# What you are asked to do
Lift every line from the entries that includes the word "locally".

# Source material
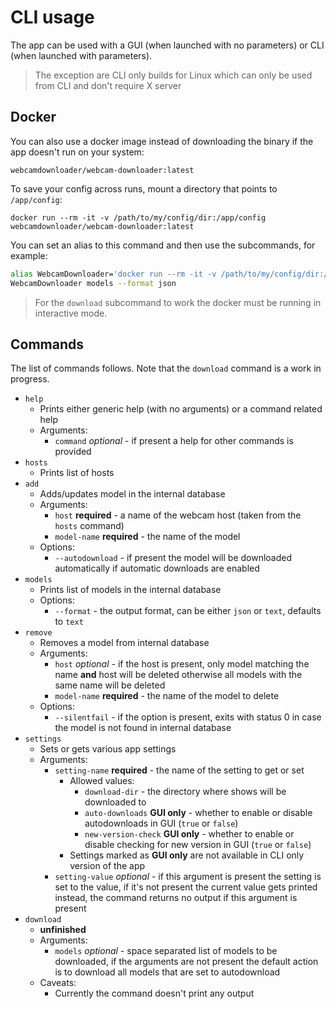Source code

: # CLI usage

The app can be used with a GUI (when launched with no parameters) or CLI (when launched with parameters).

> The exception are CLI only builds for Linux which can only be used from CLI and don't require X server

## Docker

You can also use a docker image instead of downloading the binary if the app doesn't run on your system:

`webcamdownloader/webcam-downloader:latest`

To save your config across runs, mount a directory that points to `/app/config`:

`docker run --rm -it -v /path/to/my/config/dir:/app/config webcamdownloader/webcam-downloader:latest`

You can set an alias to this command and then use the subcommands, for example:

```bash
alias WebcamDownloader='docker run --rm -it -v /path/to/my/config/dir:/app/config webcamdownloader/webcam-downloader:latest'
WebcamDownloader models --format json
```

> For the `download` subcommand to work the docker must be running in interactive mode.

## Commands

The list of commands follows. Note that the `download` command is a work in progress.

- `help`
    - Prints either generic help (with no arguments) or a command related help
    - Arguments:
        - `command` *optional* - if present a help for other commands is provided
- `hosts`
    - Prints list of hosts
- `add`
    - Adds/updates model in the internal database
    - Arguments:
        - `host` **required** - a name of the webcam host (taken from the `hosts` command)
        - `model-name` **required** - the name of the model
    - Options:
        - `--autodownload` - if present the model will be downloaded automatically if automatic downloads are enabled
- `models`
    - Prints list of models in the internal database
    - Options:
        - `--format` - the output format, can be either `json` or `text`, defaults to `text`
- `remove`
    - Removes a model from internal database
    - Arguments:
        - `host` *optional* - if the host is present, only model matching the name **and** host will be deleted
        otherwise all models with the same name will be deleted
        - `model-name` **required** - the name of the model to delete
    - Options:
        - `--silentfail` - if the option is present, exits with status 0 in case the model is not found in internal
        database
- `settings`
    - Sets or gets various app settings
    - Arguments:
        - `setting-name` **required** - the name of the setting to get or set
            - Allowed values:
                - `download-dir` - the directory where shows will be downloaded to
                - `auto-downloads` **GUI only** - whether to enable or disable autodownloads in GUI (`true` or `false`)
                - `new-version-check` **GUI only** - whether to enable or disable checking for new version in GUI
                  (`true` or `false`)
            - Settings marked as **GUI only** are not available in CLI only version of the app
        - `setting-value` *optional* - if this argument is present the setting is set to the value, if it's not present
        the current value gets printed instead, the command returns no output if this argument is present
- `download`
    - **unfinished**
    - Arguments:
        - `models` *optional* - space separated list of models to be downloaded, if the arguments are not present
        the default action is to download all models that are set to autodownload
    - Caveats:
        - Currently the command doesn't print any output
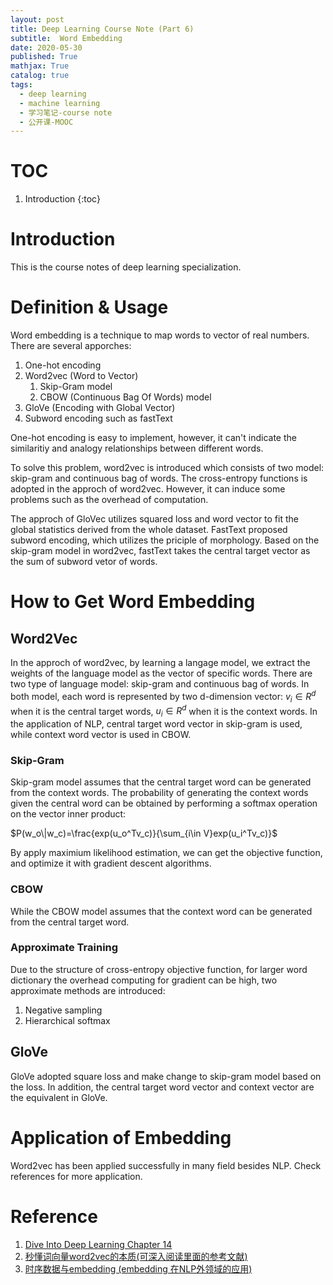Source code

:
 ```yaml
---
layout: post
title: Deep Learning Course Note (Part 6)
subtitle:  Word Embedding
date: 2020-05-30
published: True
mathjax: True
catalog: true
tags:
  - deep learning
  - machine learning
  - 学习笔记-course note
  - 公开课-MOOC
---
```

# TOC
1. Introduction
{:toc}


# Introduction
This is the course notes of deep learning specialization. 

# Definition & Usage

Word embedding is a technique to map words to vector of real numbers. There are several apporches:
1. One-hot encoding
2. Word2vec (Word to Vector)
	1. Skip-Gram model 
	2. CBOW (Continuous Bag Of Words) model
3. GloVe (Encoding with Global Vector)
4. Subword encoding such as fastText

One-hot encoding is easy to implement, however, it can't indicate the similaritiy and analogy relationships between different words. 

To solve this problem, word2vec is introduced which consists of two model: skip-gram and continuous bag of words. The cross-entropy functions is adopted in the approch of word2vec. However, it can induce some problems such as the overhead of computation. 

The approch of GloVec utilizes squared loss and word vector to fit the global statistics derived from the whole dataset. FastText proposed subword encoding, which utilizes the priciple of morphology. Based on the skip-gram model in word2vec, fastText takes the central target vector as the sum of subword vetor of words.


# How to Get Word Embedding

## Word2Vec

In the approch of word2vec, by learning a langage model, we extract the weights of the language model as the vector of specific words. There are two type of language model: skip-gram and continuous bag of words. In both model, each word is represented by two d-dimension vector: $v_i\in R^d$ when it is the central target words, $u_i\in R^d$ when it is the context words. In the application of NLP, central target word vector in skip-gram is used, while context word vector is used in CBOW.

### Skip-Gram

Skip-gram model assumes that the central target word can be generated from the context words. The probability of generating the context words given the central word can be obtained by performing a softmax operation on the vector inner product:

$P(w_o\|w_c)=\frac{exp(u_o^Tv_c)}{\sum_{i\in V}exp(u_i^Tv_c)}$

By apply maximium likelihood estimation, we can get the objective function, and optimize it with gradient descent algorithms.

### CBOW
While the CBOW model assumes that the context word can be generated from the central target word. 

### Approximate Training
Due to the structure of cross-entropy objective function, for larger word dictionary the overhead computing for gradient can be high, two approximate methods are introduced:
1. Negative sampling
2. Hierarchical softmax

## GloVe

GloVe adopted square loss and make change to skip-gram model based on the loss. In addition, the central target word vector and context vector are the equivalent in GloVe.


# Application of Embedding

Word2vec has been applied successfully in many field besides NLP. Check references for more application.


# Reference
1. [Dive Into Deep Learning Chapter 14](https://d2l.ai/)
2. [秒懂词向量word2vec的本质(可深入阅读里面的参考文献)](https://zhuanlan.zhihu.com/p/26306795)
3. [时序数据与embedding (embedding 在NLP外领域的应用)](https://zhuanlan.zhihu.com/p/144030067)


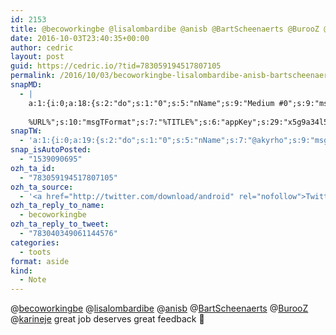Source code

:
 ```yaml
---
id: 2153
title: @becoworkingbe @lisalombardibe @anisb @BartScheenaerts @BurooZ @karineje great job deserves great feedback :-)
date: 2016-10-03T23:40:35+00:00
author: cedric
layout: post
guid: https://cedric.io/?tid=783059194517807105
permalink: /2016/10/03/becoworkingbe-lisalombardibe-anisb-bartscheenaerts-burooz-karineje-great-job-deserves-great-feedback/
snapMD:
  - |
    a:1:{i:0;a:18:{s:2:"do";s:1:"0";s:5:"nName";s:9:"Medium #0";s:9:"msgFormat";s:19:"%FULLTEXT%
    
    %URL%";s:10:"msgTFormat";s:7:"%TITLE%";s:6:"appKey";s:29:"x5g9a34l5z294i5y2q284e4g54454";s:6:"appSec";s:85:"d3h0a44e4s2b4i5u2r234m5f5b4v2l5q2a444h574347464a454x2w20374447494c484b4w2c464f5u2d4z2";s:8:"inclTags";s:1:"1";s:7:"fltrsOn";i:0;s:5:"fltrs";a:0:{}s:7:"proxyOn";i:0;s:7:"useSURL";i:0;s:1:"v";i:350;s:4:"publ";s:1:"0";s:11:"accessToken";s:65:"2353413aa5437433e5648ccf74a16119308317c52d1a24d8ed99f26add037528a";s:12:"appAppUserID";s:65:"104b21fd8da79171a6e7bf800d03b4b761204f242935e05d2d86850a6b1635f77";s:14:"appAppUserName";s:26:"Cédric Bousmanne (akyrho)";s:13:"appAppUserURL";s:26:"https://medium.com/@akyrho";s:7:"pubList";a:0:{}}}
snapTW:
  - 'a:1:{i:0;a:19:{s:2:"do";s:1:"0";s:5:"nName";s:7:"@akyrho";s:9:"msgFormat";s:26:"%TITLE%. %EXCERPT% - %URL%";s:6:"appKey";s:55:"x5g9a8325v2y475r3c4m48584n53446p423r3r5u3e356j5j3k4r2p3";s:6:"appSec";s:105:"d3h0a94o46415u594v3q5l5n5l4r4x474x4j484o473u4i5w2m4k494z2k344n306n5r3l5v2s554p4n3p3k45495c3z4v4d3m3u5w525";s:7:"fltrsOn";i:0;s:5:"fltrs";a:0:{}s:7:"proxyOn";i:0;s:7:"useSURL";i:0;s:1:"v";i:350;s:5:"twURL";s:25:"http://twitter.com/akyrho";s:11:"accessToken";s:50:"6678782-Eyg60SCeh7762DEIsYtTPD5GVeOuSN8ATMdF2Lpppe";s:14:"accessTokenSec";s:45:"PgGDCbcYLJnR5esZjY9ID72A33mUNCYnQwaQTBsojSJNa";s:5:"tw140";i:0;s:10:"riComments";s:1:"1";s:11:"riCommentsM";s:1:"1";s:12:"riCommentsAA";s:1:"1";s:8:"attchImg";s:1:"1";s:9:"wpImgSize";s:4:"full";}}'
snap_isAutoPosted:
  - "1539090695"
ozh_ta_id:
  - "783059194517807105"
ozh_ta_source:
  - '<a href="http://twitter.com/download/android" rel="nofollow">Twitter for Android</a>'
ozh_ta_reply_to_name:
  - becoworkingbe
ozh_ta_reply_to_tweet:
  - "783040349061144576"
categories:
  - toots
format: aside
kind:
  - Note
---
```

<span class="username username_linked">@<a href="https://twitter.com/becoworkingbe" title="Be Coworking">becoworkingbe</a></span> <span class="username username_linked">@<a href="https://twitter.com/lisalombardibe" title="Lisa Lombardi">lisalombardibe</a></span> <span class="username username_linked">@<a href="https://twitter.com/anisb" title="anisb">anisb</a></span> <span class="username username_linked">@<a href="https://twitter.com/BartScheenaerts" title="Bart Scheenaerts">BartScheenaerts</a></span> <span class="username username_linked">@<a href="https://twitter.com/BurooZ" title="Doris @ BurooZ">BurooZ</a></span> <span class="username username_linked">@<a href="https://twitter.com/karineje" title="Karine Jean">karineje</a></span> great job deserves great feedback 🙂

--

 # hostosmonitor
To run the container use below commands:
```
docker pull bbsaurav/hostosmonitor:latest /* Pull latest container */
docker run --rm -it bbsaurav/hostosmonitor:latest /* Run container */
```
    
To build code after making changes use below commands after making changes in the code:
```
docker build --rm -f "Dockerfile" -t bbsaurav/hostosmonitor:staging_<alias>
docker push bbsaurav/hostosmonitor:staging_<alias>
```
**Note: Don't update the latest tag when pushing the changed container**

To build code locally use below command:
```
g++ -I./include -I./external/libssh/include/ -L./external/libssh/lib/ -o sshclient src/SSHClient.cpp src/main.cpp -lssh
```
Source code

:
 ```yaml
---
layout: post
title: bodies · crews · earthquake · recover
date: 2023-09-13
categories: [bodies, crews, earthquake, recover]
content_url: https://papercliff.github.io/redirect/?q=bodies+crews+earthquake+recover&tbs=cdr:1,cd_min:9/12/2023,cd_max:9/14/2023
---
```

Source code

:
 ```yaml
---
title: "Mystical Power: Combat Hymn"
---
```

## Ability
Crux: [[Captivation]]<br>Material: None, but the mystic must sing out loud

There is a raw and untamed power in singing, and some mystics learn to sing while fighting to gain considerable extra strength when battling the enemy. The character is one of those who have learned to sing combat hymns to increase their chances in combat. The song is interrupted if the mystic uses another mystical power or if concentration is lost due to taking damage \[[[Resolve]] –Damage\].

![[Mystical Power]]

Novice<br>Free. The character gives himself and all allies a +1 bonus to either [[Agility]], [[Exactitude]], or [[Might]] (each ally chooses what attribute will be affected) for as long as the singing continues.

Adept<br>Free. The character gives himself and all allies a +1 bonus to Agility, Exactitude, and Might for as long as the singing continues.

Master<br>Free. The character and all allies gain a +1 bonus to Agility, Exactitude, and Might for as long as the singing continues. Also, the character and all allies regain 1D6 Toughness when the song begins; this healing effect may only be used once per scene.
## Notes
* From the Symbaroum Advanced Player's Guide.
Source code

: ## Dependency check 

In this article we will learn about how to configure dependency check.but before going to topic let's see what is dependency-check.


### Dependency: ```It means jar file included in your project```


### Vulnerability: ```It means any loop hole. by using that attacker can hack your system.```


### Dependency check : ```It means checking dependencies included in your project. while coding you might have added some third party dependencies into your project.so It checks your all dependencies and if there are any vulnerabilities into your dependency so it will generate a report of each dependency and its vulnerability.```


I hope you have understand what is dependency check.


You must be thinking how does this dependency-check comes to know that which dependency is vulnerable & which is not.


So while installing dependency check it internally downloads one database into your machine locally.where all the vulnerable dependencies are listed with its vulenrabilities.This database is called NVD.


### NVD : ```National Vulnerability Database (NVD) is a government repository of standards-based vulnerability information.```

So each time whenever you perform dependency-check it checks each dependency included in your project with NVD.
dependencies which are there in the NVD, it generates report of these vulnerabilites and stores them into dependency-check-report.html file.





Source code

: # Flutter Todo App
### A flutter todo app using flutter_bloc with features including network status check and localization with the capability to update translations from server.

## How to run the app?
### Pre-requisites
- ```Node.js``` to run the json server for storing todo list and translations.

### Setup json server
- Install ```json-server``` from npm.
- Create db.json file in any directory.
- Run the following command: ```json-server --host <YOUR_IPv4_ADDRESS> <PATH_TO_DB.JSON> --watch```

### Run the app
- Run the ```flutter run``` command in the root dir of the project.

...

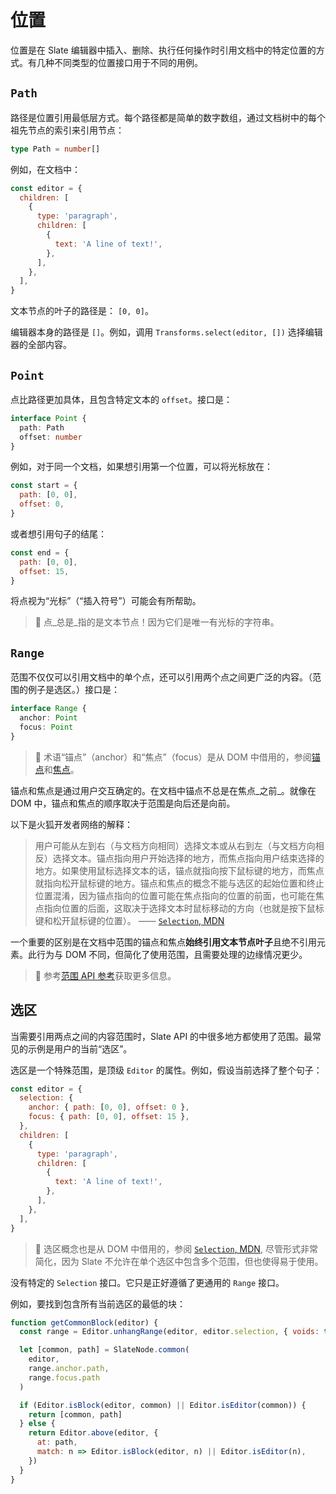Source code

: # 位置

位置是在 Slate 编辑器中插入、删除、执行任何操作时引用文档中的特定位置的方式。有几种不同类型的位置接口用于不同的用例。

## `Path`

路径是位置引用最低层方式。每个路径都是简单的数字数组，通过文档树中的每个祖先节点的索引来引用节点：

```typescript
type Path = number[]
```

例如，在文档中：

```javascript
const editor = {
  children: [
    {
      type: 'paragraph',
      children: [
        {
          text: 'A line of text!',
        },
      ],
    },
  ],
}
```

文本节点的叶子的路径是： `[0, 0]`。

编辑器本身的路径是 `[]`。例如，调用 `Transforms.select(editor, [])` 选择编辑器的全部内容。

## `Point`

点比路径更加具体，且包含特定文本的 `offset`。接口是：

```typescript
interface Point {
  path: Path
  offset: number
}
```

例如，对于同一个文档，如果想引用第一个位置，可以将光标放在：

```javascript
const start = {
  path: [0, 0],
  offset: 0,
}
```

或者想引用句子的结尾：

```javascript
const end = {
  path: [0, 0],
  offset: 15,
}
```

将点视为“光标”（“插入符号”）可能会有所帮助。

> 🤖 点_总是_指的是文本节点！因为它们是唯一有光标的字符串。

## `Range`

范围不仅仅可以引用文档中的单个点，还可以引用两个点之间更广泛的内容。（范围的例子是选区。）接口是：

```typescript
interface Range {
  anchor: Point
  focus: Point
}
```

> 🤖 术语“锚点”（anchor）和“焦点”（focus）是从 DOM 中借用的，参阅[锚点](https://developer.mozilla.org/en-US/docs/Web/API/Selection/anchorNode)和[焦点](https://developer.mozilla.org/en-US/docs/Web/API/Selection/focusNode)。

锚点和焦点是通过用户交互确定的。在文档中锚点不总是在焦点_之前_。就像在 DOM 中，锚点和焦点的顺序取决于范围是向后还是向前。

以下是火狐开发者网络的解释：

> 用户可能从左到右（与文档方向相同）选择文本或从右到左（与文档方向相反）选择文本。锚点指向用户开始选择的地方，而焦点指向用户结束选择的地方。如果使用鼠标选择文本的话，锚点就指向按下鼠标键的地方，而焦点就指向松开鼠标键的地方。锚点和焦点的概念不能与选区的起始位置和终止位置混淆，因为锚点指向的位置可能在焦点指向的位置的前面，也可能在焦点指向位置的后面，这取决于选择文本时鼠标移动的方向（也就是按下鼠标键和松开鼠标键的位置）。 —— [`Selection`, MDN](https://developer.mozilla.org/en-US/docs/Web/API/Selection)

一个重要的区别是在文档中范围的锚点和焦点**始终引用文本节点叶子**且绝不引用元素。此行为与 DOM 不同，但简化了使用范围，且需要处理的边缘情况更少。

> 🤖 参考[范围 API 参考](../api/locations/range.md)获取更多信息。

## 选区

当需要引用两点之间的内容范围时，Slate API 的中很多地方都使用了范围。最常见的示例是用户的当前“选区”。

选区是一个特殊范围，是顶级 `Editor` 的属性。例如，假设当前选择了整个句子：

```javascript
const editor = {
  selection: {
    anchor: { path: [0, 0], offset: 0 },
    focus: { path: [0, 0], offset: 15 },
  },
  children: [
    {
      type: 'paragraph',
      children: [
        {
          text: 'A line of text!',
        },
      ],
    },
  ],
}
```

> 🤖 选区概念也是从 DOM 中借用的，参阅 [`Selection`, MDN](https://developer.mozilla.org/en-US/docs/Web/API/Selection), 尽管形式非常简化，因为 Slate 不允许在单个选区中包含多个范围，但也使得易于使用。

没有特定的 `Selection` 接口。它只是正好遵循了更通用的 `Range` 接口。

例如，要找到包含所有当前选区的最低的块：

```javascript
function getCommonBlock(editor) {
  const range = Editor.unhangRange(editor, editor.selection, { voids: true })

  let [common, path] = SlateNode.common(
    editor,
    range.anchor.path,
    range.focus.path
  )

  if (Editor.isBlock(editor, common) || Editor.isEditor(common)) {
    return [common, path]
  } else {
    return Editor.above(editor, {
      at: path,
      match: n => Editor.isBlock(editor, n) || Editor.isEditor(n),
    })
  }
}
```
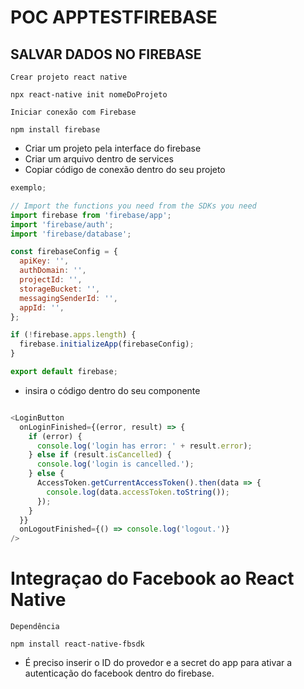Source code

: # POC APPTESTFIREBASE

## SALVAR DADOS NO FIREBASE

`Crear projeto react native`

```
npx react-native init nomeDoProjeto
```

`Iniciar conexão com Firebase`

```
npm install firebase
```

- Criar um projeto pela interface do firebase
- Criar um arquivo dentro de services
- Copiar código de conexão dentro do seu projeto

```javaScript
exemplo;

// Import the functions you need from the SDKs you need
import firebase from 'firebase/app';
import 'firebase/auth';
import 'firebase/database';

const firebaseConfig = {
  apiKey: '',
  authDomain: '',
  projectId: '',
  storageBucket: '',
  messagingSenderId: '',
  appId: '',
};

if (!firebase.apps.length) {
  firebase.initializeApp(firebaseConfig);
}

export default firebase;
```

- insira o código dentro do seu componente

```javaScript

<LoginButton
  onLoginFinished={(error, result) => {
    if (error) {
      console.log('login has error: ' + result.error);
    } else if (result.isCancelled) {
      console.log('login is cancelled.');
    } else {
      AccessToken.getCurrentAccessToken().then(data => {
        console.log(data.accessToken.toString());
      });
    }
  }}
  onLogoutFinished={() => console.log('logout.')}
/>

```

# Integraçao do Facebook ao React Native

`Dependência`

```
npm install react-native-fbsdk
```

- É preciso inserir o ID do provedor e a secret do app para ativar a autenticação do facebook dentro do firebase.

# Result of this task
To build code locally use below command:
So while installing dependency check it internally downloads one database into your machine locally.where all the vulnerable dependencies are listed with its vulenrabilities.This database is called NVD.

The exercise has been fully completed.